In a first-of-its-kind ACC Value Challenge initiative, an in-house legal department redefined the value it receives from outside counsel in terms of diversity. Although the results may not be measured in dollars and cents, the initiative has reaped countless gains through varied perspectives, enhanced collaboration, richness of thought, fairness and humanity.
Diversity and inclusion have long been acknowledged as strategic assets that make companies more innovative, more insightful about their customers, and better able to attract and retain talent. Several years ago, Laura Schumacher, Chief Legal Officer at pharmaceutical company AbbVie, an ACC Value Champion in 2019, resolved that the company would use its influence to enhance the diversity of outside counsel and the legal industry.
“I believe that every individual is responsible for using the authority of their position to advocate for others. In-house counsel are in a unique position to ensure that our partner firms are bringing the diverse backgrounds and perspectives needed to meet our toughest challenges, and to help future generations of underrepresented lawyers access meaningful opportunities early in their education or careers,” she wrote in a Law360 blog post.
Jennifer Lagunas, Vice President, Corporate Legal, Governance, and Operations, took on the challenge of creating the AbbVie Outside Counsel Diversity Initiative so it would spur meaningful change, not just optics. She provides some context: “Diversity and inclusion are foundational principles at AbbVie—they’re who we are, and we live those values.
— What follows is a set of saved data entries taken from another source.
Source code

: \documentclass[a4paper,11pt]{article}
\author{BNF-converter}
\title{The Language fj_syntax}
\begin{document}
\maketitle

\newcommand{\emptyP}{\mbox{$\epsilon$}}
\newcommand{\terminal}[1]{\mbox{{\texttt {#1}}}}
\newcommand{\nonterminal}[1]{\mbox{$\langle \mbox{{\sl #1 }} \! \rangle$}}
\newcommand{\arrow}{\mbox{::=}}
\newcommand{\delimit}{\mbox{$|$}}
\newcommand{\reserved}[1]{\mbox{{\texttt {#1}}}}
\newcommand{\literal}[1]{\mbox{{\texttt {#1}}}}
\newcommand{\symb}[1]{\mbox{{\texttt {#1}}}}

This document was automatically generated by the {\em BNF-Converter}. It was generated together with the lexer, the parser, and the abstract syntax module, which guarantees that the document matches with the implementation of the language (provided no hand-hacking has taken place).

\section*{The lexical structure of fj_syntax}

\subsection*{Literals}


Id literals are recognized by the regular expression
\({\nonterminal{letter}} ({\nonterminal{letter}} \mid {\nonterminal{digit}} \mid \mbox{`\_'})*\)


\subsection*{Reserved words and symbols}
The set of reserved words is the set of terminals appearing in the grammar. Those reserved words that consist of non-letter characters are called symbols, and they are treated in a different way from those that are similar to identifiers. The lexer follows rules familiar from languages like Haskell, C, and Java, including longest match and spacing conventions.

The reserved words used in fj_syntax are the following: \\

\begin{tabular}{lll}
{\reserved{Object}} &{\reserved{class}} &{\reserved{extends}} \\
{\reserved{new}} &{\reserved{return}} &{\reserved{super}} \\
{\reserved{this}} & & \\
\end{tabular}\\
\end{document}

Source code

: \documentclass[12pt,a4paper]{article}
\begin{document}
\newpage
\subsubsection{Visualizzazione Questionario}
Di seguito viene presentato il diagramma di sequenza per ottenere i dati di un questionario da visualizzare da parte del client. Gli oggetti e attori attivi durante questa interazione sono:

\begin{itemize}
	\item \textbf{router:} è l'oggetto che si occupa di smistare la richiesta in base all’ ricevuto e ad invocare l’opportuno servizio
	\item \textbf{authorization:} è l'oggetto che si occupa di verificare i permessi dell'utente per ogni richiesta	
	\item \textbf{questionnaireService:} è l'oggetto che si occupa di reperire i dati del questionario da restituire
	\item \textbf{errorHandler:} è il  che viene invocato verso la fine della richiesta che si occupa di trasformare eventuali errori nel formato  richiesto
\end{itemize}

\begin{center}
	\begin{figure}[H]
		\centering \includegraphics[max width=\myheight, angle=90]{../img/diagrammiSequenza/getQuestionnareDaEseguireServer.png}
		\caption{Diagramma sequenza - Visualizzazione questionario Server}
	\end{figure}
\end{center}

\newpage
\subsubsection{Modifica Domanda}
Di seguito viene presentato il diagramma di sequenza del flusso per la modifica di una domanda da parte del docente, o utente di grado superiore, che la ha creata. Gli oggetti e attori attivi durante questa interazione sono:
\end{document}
Not only do diverse perspectives lead to less groupthink and better, more creative ideas, but it’s the right thing to do.”
A thoughtful beginning was critical to a successful outcome, so Lagunas and other legal leaders devoted significant upfront time to defining goals and selecting metrics. The goals needed to be concrete, aspirational, achievable, and measurable, with real consequences for firms that did not meet the objectives. Lagunas teamed with Lynette Lupia, Director, Outside Counsel Strategy & External Initiatives, to devise this program framework:
- Focused on firms that accounted for approximately 80 percent of AbbVie’s legal spend
- Individual firm targets for partner hours building upon initial diversity metrics
- Five years to achieve targets
- Regular review of progress
Redirection of AbbVie business over time to firms that share AbbVie’s commitment and can meet their targets.
AbbVie set partner hour targets for individual firms to encourage meaningful leadership on its matters by diverse attorneys. By focusing two of the program metrics on partners, AbbVie attacked the legal industry’s “partnership problem” head-on: lack of diversity among partners despite increasing diversity among associates. “We felt that focusing on partner hours would spur firms to grow a pipeline of diverse talent to ensure an adequate pool of candidates for partnership,” Lagunas says.
In addition to asking for improvement in partner hours by key firms, the leadership team also set aggregate goals to achieve on AbbVie matters across their top-spend firms, to be accomplished within five years through changes in the mix of firms and teams engaged:
- Equal female and male partner hours
- Double representation by minority partners
- Increase the overall work done by underrepresented attorneys to 50 percent.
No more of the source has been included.